The response must restate the data exactly, with nothing left out.

======== DATA SUPPLIED ========

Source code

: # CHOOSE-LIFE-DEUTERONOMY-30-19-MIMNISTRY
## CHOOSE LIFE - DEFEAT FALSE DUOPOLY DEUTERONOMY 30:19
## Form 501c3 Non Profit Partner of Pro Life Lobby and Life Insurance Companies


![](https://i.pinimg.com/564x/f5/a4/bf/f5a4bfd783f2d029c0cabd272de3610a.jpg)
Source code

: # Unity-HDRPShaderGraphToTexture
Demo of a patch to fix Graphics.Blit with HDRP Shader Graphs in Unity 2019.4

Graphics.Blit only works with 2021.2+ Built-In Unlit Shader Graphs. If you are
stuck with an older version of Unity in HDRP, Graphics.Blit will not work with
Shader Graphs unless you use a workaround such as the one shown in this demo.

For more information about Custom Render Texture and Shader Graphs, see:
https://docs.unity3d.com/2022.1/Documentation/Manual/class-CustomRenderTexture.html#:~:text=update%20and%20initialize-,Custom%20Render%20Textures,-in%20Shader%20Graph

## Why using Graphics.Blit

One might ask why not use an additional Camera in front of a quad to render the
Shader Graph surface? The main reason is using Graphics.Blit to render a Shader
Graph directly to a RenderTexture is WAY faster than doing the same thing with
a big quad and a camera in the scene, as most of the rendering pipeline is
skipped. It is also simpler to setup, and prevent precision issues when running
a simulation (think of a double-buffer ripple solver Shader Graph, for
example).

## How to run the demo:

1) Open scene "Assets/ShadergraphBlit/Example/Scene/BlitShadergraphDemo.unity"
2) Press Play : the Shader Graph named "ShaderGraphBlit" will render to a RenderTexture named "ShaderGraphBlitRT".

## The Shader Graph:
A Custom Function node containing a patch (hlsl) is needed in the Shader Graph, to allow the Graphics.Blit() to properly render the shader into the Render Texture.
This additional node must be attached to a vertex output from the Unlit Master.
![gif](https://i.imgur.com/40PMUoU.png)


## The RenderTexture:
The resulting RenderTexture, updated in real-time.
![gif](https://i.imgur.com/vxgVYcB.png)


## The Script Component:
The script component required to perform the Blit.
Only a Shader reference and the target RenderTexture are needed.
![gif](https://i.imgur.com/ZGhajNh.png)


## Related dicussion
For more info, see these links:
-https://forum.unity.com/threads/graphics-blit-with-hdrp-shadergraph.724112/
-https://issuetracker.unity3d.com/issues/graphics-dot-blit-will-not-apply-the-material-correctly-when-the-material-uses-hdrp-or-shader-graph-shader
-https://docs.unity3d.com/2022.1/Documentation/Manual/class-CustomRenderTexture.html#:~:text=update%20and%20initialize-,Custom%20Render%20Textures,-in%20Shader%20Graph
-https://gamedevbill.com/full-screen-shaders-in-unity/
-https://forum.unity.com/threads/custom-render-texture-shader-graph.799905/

========

RESPONSE AREA:
Source code

: # CHOOSE-LIFE-DEUTERONOMY-30-19-MIMNISTRY
## CHOOSE LIFE - DEFEAT FALSE DUOPOLY DEUTERONOMY 30:19
## Form 501c3 Non Profit Partner of Pro Life Lobby and Life Insurance Companies


![](https://i.pinimg.com/564x/f5/a4/bf/f5a4bfd783f2d029c0cabd272de3610a.jpg)
Source code

: # Unity-HDRPShaderGraphToTexture
Demo of a patch to fix Graphics.Blit with HDRP Shader Graphs in Unity 2019.4

Graphics.Blit only works with 2021.2+ Built-In Unlit Shader Graphs. If you are
stuck with an older version of Unity in HDRP, Graphics.Blit will not work with
Shader Graphs unless you use a workaround such as the one shown in this demo.

For more information about Custom Render Texture and Shader Graphs, see:
https://docs.unity3d.com/2022.1/Documentation/Manual/class-CustomRenderTexture.html#:~:text=update%20and%20initialize-,Custom%20Render%20Textures,-in%20Shader%20Graph

## Why using Graphics.Blit

One might ask why not use an additional Camera in front of a quad to render the
Shader Graph surface? The main reason is using Graphics.Blit to render a Shader
Graph directly to a RenderTexture is WAY faster than doing the same thing with
a big quad and a camera in the scene, as most of the rendering pipeline is
skipped. It is also simpler to setup, and prevent precision issues when running
a simulation (think of a double-buffer ripple solver Shader Graph, for
example).

## How to run the demo:

1) Open scene "Assets/ShadergraphBlit/Example/Scene/BlitShadergraphDemo.unity"
2) Press Play : the Shader Graph named "ShaderGraphBlit" will render to a RenderTexture named "ShaderGraphBlitRT".

## The Shader Graph:
A Custom Function node containing a patch (hlsl) is needed in the Shader Graph, to allow the Graphics.Blit() to properly render the shader into the Render Texture.
This additional node must be attached to a vertex output from the Unlit Master.
![gif](https://i.imgur.com/40PMUoU.png)


## The RenderTexture:
The resulting RenderTexture, updated in real-time.
![gif](https://i.imgur.com/vxgVYcB.png)


## The Script Component:
The script component required to perform the Blit.
Only a Shader reference and the target RenderTexture are needed.
![gif](https://i.imgur.com/ZGhajNh.png)


## Related dicussion
For more info, see these links:
-https://forum.unity.com/threads/graphics-blit-with-hdrp-shadergraph.724112/
-https://issuetracker.unity3d.com/issues/graphics-dot-blit-will-not-apply-the-material-correctly-when-the-material-uses-hdrp-or-shader-graph-shader
-https://docs.unity3d.com/2022.1/Documentation/Manual/class-CustomRenderTexture.html#:~:text=update%20and%20initialize-,Custom%20Render%20Textures,-in%20Shader%20Graph
-https://gamedevbill.com/full-screen-shaders-in-unity/
-https://forum.unity.com/threads/custom-render-texture-shader-graph.799905/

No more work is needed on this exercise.